Task prompt
Show each line of the records below where the word "chapter" occurs.

Given data

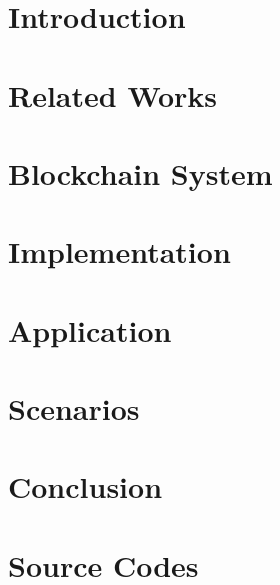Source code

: \documentclass[12pt,twoside,openright]{report}
\makeatletter
\def\cleardoublepage{\clearpage\if@twoside \ifodd\c@page\else
    \hbox{}
    \thispagestyle{empty}
    \newpage
    \if@twocolumn\hbox{}\newpage\fi\fi\fi}
\makeatother
\begin{document}

\cleardoublepage


\cleardoublepage


\cleardoublepage


\cleardoublepage

\tableofcontents

\listoffigures
 
\listoftables

\listofalgorithms
{}

\renewcommand\lstlistlistingname{List of Configuration Files}
\lstlistoflistings
{}

\chapter{Introduction}


\chapter{Related Works}


\chapter{Blockchain System}


\chapter{Implementation}


\chapter{Application}


\chapter{Scenarios}


\chapter{Conclusion}





\appendix
\chapter{Source Codes}

\end{document}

Answer section
\chapter{Introduction}
\chapter{Related Works}
\chapter{Blockchain System}
\chapter{Implementation}
\chapter{Application}
\chapter{Scenarios}
\chapter{Conclusion}
\chapter{Source Codes}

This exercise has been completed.